Saturday, July 14, 2007

Survival Techniques

You will probably think that I spend all my time reading magazines in waiting rooms lately, but I recently read another article that has been swimming around in my brain ever since I read it. This article was in the August 2007 National Geographic Adventure Magazine, and was titled, "Why Smart People Do Dumb Things." This article looked in to the reasons that we sometimes make dumb decisions that cost us our lives in survival situations. It also had a test to take to see how "survival savvy" you are. I used to really be in to survival techniques and living in the wild, so thought I was pretty survival smart, but I missed half the questions. I have to admit that some were a little tricky, but even then, I pretty much failed. You can do a google search and read the article take the test if you are interested.

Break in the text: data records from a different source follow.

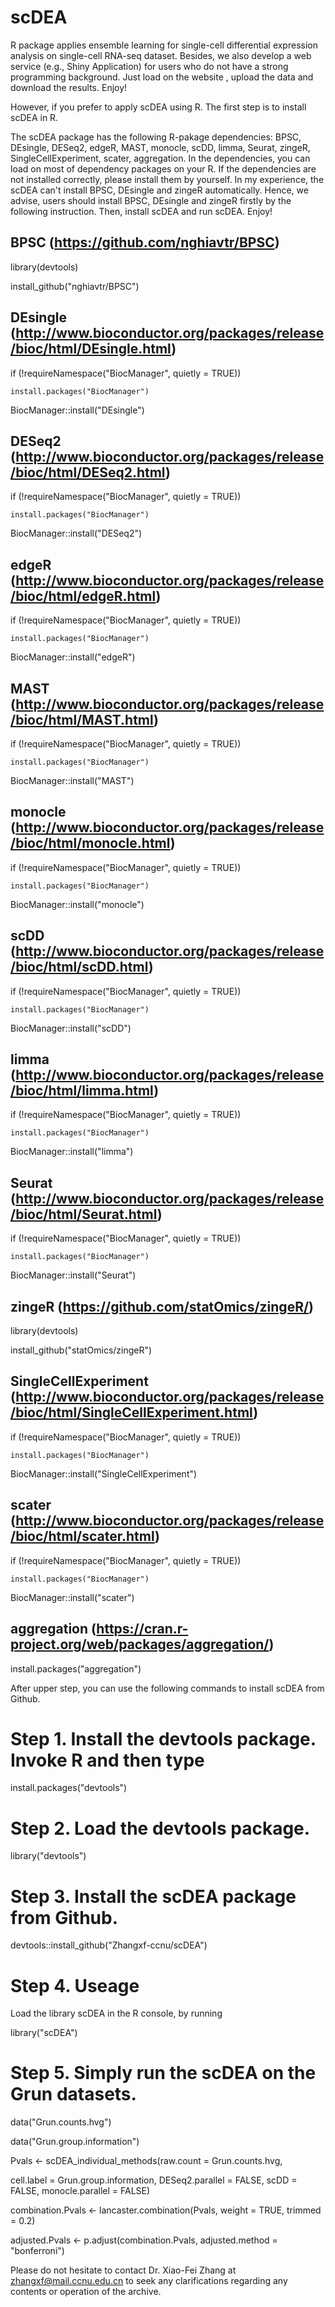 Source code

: # scDEA
R package applies ensemble learning for single-cell differential expression analysis on single-cell RNA-seq dataset. Besides,  we also develop a web service (e.g., Shiny Application) for users who do not have a strong programming background. Just load on the website , upload the data and download the results. Enjoy!

However, if you prefer to apply scDEA using R. The first step is to install scDEA in R. 

The scDEA package has the following R-pakage dependencies: BPSC, DEsingle, DESeq2, edgeR, MAST, monocle, scDD, limma, Seurat, zingeR, SingleCellExperiment, scater, aggregation. In the dependencies, you can load on most of dependency packages on your R. If the dependencies are not installed correctly, please install them by yourself. In my experience, the scDEA can't install BPSC, DEsingle and zingeR automatically. Hence, we advise, users should install BPSC, DEsingle and zingeR firstly by the following instruction. Then, install scDEA and run scDEA. Enjoy!

## BPSC (https://github.com/nghiavtr/BPSC)
library(devtools)

install_github("nghiavtr/BPSC")

## DEsingle (http://www.bioconductor.org/packages/release/bioc/html/DEsingle.html)
if (!requireNamespace("BiocManager", quietly = TRUE))

    install.packages("BiocManager")

BiocManager::install("DEsingle")

## DESeq2 (http://www.bioconductor.org/packages/release/bioc/html/DESeq2.html)
if (!requireNamespace("BiocManager", quietly = TRUE))

    install.packages("BiocManager")

BiocManager::install("DESeq2")

## edgeR (http://www.bioconductor.org/packages/release/bioc/html/edgeR.html)
if (!requireNamespace("BiocManager", quietly = TRUE))

    install.packages("BiocManager")

BiocManager::install("edgeR")

## MAST (http://www.bioconductor.org/packages/release/bioc/html/MAST.html)
if (!requireNamespace("BiocManager", quietly = TRUE))

    install.packages("BiocManager")

BiocManager::install("MAST")

## monocle (http://www.bioconductor.org/packages/release/bioc/html/monocle.html)
if (!requireNamespace("BiocManager", quietly = TRUE))

    install.packages("BiocManager")

BiocManager::install("monocle")

## scDD (http://www.bioconductor.org/packages/release/bioc/html/scDD.html)
if (!requireNamespace("BiocManager", quietly = TRUE))

    install.packages("BiocManager")

BiocManager::install("scDD")

## limma (http://www.bioconductor.org/packages/release/bioc/html/limma.html)
if (!requireNamespace("BiocManager", quietly = TRUE))

    install.packages("BiocManager")

BiocManager::install("limma")

## Seurat (http://www.bioconductor.org/packages/release/bioc/html/Seurat.html)
if (!requireNamespace("BiocManager", quietly = TRUE))

    install.packages("BiocManager")

BiocManager::install("Seurat")

## zingeR (https://github.com/statOmics/zingeR/)
library(devtools)

install_github("statOmics/zingeR")

## SingleCellExperiment (http://www.bioconductor.org/packages/release/bioc/html/SingleCellExperiment.html)
if (!requireNamespace("BiocManager", quietly = TRUE))

    install.packages("BiocManager")

BiocManager::install("SingleCellExperiment")

## scater (http://www.bioconductor.org/packages/release/bioc/html/scater.html)
if (!requireNamespace("BiocManager", quietly = TRUE))

    install.packages("BiocManager")

BiocManager::install("scater")

## aggregation (https://cran.r-project.org/web/packages/aggregation/)
install.packages("aggregation")

 After upper step, you can use the following commands to install scDEA from Github.
 
 # Step 1. Install the devtools package. Invoke R and then type
 
 install.packages("devtools")
 
 # Step 2. Load the devtools package.
 
 library("devtools")
 
 # Step 3. Install the scDEA package from Github.
 
 devtools::install_github("Zhangxf-ccnu/scDEA")
 
 
 
# Step 4.  Useage
 Load the library scDEA in the R console, by running

 library("scDEA")
 
 
 # Step 5. Simply run the scDEA on the Grun datasets.

 data("Grun.counts.hvg")

 data("Grun.group.information")

 Pvals <- scDEA_individual_methods(raw.count = Grun.counts.hvg,

 cell.label = Grun.group.information, DESeq2.parallel = FALSE, scDD = FALSE, monocle.parallel = FALSE)

 combination.Pvals <- lancaster.combination(Pvals, weight = TRUE, trimmed = 0.2)

 adjusted.Pvals <- p.adjust(combination.Pvals, adjusted.method = "bonferroni")
 
Please do not hesitate to contact Dr. Xiao-Fei Zhang at zhangxf@mail.ccnu.edu.cn to seek any clarifications regarding any contents or operation of the archive.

Just a run down of the focus of the article:

--Mental Models

We all create mental models that shape the way we look at the world. In one of my previous posts I talked about how I pitted half a bag of apricots before I realized they were peaches. In my mental model, my friend had told me they were apricots, and I had set out that day to make apricot jam, so my mental model ignored for about an hour that the apricots were in fact peaches. This kind of mental model usage can work against us in an extreme survival situation if we don't keep our head and remember to look at things in a different way.

--Success can spoil us

We live in such a comfortable world, where we are unaccustomed to not having our basic needs met, that we forget that in a wilderness situation, all of that can be taken away in an instant. The article talked about a group that had compasses, GPS devices, and food and water, but when they got stuck up on a mountain during a storm, chose to wait for help rather than to do their best to find their way down. They had all the tools, but laziness caused them to wait for help to come to them. I can't remember, but I think they didn't survive.

--We need to learn to STOP

The author told about a technique he learned in survival school called S.T.O.P which stands for, "Stop, Think, Observe, Plan." So many times we are so upset and afraid that we lose the ability to think calmly. The first rule of survival is to stop and think through the situation and think about what options you have.

I really think these are good lessons. I hope I'm never in a situation to need survival techniques, but I hope that if I am I can keep my head about me. In fact, the whole article seemed to basically be saying that those who survive are those who are determined, and who use their head.